Source texts of formatted documents

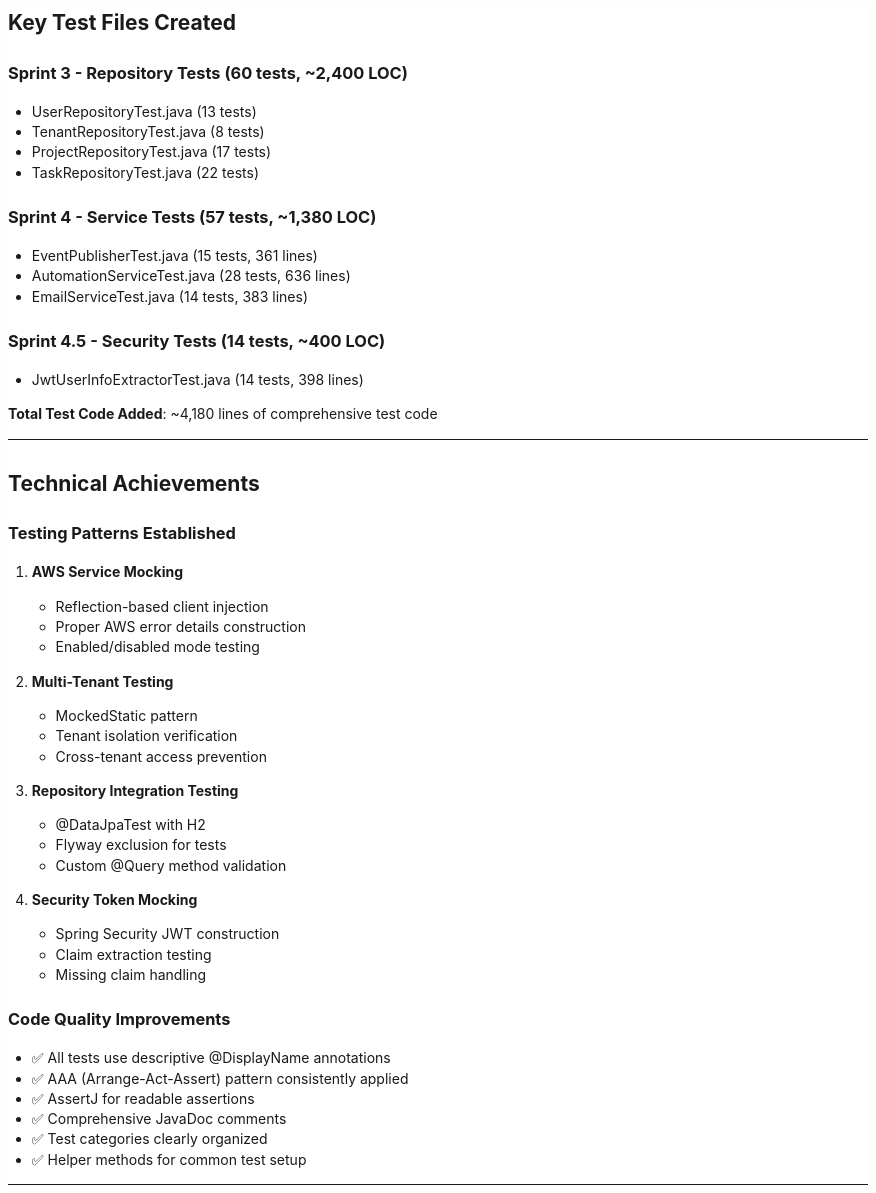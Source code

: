 
## Key Test Files Created

### Sprint 3 - Repository Tests (60 tests, ~2,400 LOC)
- UserRepositoryTest.java (13 tests)
- TenantRepositoryTest.java (8 tests)
- ProjectRepositoryTest.java (17 tests)
- TaskRepositoryTest.java (22 tests)

### Sprint 4 - Service Tests (57 tests, ~1,380 LOC)
- EventPublisherTest.java (15 tests, 361 lines)
- AutomationServiceTest.java (28 tests, 636 lines)
- EmailServiceTest.java (14 tests, 383 lines)

### Sprint 4.5 - Security Tests (14 tests, ~400 LOC)
- JwtUserInfoExtractorTest.java (14 tests, 398 lines)

**Total Test Code Added**: ~4,180 lines of comprehensive test code

---

## Technical Achievements

### Testing Patterns Established

1. **AWS Service Mocking**
   - Reflection-based client injection
   - Proper AWS error details construction
   - Enabled/disabled mode testing

2. **Multi-Tenant Testing**
   - MockedStatic<TenantContext> pattern
   - Tenant isolation verification
   - Cross-tenant access prevention

3. **Repository Integration Testing**
   - @DataJpaTest with H2
   - Flyway exclusion for tests
   - Custom @Query method validation

4. **Security Token Mocking**
   - Spring Security JWT construction
   - Claim extraction testing
   - Missing claim handling

### Code Quality Improvements

- ✅ All tests use descriptive @DisplayName annotations
- ✅ AAA (Arrange-Act-Assert) pattern consistently applied
- ✅ AssertJ for readable assertions
- ✅ Comprehensive JavaDoc comments
- ✅ Test categories clearly organized
- ✅ Helper methods for common test setup

---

* _EXERCISE_: Reproduce each entry word for word and cut the images.

* _EXERCISE RESPONSE_:
Source code

: 
## Key Test Files Created

### Sprint 3 - Repository Tests (60 tests, ~2,400 LOC)
- UserRepositoryTest.java (13 tests)
- TenantRepositoryTest.java (8 tests)
- ProjectRepositoryTest.java (17 tests)
- TaskRepositoryTest.java (22 tests)

### Sprint 4 - Service Tests (57 tests, ~1,380 LOC)
- EventPublisherTest.java (15 tests, 361 lines)
- AutomationServiceTest.java (28 tests, 636 lines)
- EmailServiceTest.java (14 tests, 383 lines)

### Sprint 4.5 - Security Tests (14 tests, ~400 LOC)
- JwtUserInfoExtractorTest.java (14 tests, 398 lines)

**Total Test Code Added**: ~4,180 lines of comprehensive test code

---

## Technical Achievements

### Testing Patterns Established

1. **AWS Service Mocking**
   - Reflection-based client injection
   - Proper AWS error details construction
   - Enabled/disabled mode testing

2. **Multi-Tenant Testing**
   - MockedStatic<TenantContext> pattern
   - Tenant isolation verification
   - Cross-tenant access prevention

3. **Repository Integration Testing**
   - @DataJpaTest with H2
   - Flyway exclusion for tests
   - Custom @Query method validation

4. **Security Token Mocking**
   - Spring Security JWT construction
   - Claim extraction testing
   - Missing claim handling

### Code Quality Improvements

- ✅ All tests use descriptive @DisplayName annotations
- ✅ AAA (Arrange-Act-Assert) pattern consistently applied
- ✅ AssertJ for readable assertions
- ✅ Comprehensive JavaDoc comments
- ✅ Test categories clearly organized
- ✅ Helper methods for common test setup

---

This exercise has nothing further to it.